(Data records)
=-=-=
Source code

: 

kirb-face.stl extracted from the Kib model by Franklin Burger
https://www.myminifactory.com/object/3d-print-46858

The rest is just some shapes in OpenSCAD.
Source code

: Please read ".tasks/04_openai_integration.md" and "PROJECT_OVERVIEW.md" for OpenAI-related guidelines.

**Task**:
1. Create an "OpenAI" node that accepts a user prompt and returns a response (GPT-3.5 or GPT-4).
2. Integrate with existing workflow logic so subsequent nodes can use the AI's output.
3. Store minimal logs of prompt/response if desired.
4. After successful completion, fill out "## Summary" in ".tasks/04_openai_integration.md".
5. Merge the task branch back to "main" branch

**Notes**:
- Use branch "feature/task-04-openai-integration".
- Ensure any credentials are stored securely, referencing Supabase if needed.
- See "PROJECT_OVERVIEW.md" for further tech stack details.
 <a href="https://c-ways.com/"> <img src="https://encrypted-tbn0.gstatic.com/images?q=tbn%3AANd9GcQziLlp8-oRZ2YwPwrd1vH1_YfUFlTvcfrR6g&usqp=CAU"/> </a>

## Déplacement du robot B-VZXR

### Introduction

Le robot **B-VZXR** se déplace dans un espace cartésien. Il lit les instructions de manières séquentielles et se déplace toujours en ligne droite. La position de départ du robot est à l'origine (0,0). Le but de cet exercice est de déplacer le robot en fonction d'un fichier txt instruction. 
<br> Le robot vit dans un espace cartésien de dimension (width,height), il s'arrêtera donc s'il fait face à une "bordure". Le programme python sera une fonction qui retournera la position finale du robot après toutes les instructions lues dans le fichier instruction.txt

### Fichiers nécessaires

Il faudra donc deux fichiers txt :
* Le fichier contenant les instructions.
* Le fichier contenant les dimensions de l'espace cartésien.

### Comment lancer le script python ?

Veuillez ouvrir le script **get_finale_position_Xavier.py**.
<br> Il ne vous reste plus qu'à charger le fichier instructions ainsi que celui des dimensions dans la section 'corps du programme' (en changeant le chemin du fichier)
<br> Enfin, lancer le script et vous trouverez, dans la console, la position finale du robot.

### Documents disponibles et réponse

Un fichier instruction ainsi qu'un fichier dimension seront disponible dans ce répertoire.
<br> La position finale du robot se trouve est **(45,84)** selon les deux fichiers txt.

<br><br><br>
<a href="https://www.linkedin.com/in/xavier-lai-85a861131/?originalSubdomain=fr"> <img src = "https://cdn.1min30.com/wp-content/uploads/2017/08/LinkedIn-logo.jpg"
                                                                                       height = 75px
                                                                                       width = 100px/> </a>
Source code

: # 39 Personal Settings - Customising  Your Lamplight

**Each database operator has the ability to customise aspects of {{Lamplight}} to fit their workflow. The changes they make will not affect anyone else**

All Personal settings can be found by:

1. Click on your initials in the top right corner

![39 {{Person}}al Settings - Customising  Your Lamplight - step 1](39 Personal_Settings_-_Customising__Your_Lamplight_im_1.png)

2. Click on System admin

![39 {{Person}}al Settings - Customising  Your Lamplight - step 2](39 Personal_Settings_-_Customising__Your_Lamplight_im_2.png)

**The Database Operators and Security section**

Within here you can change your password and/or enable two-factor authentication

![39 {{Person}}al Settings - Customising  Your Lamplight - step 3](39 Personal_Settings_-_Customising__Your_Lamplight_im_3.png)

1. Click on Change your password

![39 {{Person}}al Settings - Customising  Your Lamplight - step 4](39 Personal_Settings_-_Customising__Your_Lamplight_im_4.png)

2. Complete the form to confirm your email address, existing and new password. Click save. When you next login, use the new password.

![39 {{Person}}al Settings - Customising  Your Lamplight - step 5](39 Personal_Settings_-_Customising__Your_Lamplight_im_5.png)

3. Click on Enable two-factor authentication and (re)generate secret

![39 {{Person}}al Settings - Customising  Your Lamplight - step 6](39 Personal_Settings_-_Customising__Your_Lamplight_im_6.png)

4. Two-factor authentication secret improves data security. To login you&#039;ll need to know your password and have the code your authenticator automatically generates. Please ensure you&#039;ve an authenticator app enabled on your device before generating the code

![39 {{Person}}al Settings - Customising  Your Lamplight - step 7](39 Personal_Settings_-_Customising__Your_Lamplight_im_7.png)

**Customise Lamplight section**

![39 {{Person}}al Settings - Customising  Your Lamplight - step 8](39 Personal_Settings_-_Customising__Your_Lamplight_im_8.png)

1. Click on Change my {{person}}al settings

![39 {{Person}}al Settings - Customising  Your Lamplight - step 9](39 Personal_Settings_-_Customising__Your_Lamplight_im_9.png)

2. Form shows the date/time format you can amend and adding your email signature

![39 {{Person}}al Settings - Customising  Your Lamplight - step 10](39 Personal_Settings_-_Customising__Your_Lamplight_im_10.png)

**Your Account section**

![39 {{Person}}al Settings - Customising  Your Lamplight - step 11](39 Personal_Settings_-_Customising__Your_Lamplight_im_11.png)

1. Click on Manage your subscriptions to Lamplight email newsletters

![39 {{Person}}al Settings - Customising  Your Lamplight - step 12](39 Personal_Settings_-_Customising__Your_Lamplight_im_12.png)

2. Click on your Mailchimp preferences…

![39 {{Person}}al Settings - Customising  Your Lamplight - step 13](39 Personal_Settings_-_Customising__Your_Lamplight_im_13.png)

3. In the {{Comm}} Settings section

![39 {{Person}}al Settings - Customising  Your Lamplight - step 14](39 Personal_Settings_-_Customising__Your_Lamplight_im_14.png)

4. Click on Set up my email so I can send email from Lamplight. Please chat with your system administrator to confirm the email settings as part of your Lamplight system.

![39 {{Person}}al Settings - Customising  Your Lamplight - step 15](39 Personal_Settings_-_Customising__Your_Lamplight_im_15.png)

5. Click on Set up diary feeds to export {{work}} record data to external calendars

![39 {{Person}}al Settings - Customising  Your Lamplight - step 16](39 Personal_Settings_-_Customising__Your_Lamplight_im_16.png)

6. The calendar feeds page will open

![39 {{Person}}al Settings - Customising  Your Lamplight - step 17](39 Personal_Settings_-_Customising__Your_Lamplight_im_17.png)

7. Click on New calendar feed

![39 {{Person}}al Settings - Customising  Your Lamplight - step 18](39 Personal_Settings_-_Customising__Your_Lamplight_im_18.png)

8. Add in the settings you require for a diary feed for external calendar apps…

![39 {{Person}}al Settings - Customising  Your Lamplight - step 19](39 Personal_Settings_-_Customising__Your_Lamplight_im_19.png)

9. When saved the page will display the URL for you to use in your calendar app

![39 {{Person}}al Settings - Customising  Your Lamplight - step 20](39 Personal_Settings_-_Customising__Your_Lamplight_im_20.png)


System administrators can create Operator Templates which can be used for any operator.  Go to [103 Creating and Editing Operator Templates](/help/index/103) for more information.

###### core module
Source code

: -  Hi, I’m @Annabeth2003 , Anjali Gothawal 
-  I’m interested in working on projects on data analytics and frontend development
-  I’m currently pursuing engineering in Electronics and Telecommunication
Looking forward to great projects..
=-=-=
- What to produce: Restate each of the records exactly, leaving nothing out.

- Task response:
Source code

: 

kirb-face.stl extracted from the Kib model by Franklin Burger
https://www.myminifactory.com/object/3d-print-46858

The rest is just some shapes in OpenSCAD.
Source code

: Please read ".tasks/04_openai_integration.md" and "PROJECT_OVERVIEW.md" for OpenAI-related guidelines.

**Task**:
1. Create an "OpenAI" node that accepts a user prompt and returns a response (GPT-3.5 or GPT-4).
2. Integrate with existing workflow logic so subsequent nodes can use the AI's output.
3. Store minimal logs of prompt/response if desired.
4. After successful completion, fill out "## Summary" in ".tasks/04_openai_integration.md".
5. Merge the task branch back to "main" branch

**Notes**:
- Use branch "feature/task-04-openai-integration".
- Ensure any credentials are stored securely, referencing Supabase if needed.
- See "PROJECT_OVERVIEW.md" for further tech stack details.
 <a href="https://c-ways.com/"> <img src="https://encrypted-tbn0.gstatic.com/images?q=tbn%3AANd9GcQziLlp8-oRZ2YwPwrd1vH1_YfUFlTvcfrR6g&usqp=CAU"/> </a>

## Déplacement du robot B-VZXR

### Introduction

Le robot **B-VZXR** se déplace dans un espace cartésien. Il lit les instructions de manières séquentielles et se déplace toujours en ligne droite. La position de départ du robot est à l'origine (0,0). Le but de cet exercice est de déplacer le robot en fonction d'un fichier txt instruction. 
<br> Le robot vit dans un espace cartésien de dimension (width,height), il s'arrêtera donc s'il fait face à une "bordure". Le programme python sera une fonction qui retournera la position finale du robot après toutes les instructions lues dans le fichier instruction.txt

### Fichiers nécessaires

Il faudra donc deux fichiers txt :
* Le fichier contenant les instructions.
* Le fichier contenant les dimensions de l'espace cartésien.

### Comment lancer le script python ?

Veuillez ouvrir le script **get_finale_position_Xavier.py**.
<br> Il ne vous reste plus qu'à charger le fichier instructions ainsi que celui des dimensions dans la section 'corps du programme' (en changeant le chemin du fichier)
<br> Enfin, lancer le script et vous trouverez, dans la console, la position finale du robot.

### Documents disponibles et réponse

Un fichier instruction ainsi qu'un fichier dimension seront disponible dans ce répertoire.
<br> La position finale du robot se trouve est **(45,84)** selon les deux fichiers txt.

<br><br><br>
<a href="https://www.linkedin.com/in/xavier-lai-85a861131/?originalSubdomain=fr"> <img src = "https://cdn.1min30.com/wp-content/uploads/2017/08/LinkedIn-logo.jpg"
                                                                                       height = 75px
                                                                                       width = 100px/> </a>
Source code

: # 39 Personal Settings - Customising  Your Lamplight

**Each database operator has the ability to customise aspects of {{Lamplight}} to fit their workflow. The changes they make will not affect anyone else**

All Personal settings can be found by:

1. Click on your initials in the top right corner

![39 {{Person}}al Settings - Customising  Your Lamplight - step 1](39 Personal_Settings_-_Customising__Your_Lamplight_im_1.png)

2. Click on System admin

![39 {{Person}}al Settings - Customising  Your Lamplight - step 2](39 Personal_Settings_-_Customising__Your_Lamplight_im_2.png)

**The Database Operators and Security section**

Within here you can change your password and/or enable two-factor authentication

![39 {{Person}}al Settings - Customising  Your Lamplight - step 3](39 Personal_Settings_-_Customising__Your_Lamplight_im_3.png)

1. Click on Change your password

![39 {{Person}}al Settings - Customising  Your Lamplight - step 4](39 Personal_Settings_-_Customising__Your_Lamplight_im_4.png)

2. Complete the form to confirm your email address, existing and new password. Click save. When you next login, use the new password.

![39 {{Person}}al Settings - Customising  Your Lamplight - step 5](39 Personal_Settings_-_Customising__Your_Lamplight_im_5.png)

3. Click on Enable two-factor authentication and (re)generate secret

![39 {{Person}}al Settings - Customising  Your Lamplight - step 6](39 Personal_Settings_-_Customising__Your_Lamplight_im_6.png)

4. Two-factor authentication secret improves data security. To login you&#039;ll need to know your password and have the code your authenticator automatically generates. Please ensure you&#039;ve an authenticator app enabled on your device before generating the code

![39 {{Person}}al Settings - Customising  Your Lamplight - step 7](39 Personal_Settings_-_Customising__Your_Lamplight_im_7.png)

**Customise Lamplight section**

![39 {{Person}}al Settings - Customising  Your Lamplight - step 8](39 Personal_Settings_-_Customising__Your_Lamplight_im_8.png)

1. Click on Change my {{person}}al settings

![39 {{Person}}al Settings - Customising  Your Lamplight - step 9](39 Personal_Settings_-_Customising__Your_Lamplight_im_9.png)

2. Form shows the date/time format you can amend and adding your email signature

![39 {{Person}}al Settings - Customising  Your Lamplight - step 10](39 Personal_Settings_-_Customising__Your_Lamplight_im_10.png)

**Your Account section**

![39 {{Person}}al Settings - Customising  Your Lamplight - step 11](39 Personal_Settings_-_Customising__Your_Lamplight_im_11.png)

1. Click on Manage your subscriptions to Lamplight email newsletters

![39 {{Person}}al Settings - Customising  Your Lamplight - step 12](39 Personal_Settings_-_Customising__Your_Lamplight_im_12.png)

2. Click on your Mailchimp preferences…

![39 {{Person}}al Settings - Customising  Your Lamplight - step 13](39 Personal_Settings_-_Customising__Your_Lamplight_im_13.png)

3. In the {{Comm}} Settings section

![39 {{Person}}al Settings - Customising  Your Lamplight - step 14](39 Personal_Settings_-_Customising__Your_Lamplight_im_14.png)

4. Click on Set up my email so I can send email from Lamplight. Please chat with your system administrator to confirm the email settings as part of your Lamplight system.

![39 {{Person}}al Settings - Customising  Your Lamplight - step 15](39 Personal_Settings_-_Customising__Your_Lamplight_im_15.png)

5. Click on Set up diary feeds to export {{work}} record data to external calendars

![39 {{Person}}al Settings - Customising  Your Lamplight - step 16](39 Personal_Settings_-_Customising__Your_Lamplight_im_16.png)

6. The calendar feeds page will open

![39 {{Person}}al Settings - Customising  Your Lamplight - step 17](39 Personal_Settings_-_Customising__Your_Lamplight_im_17.png)

7. Click on New calendar feed

![39 {{Person}}al Settings - Customising  Your Lamplight - step 18](39 Personal_Settings_-_Customising__Your_Lamplight_im_18.png)

8. Add in the settings you require for a diary feed for external calendar apps…

![39 {{Person}}al Settings - Customising  Your Lamplight - step 19](39 Personal_Settings_-_Customising__Your_Lamplight_im_19.png)

9. When saved the page will display the URL for you to use in your calendar app

![39 {{Person}}al Settings - Customising  Your Lamplight - step 20](39 Personal_Settings_-_Customising__Your_Lamplight_im_20.png)


System administrators can create Operator Templates which can be used for any operator.  Go to [103 Creating and Editing Operator Templates](/help/index/103) for more information.

###### core module
Source code

: -  Hi, I’m @Annabeth2003 , Anjali Gothawal 
-  I’m interested in working on projects on data analytics and frontend development
-  I’m currently pursuing engineering in Electronics and Telecommunication
Looking forward to great projects..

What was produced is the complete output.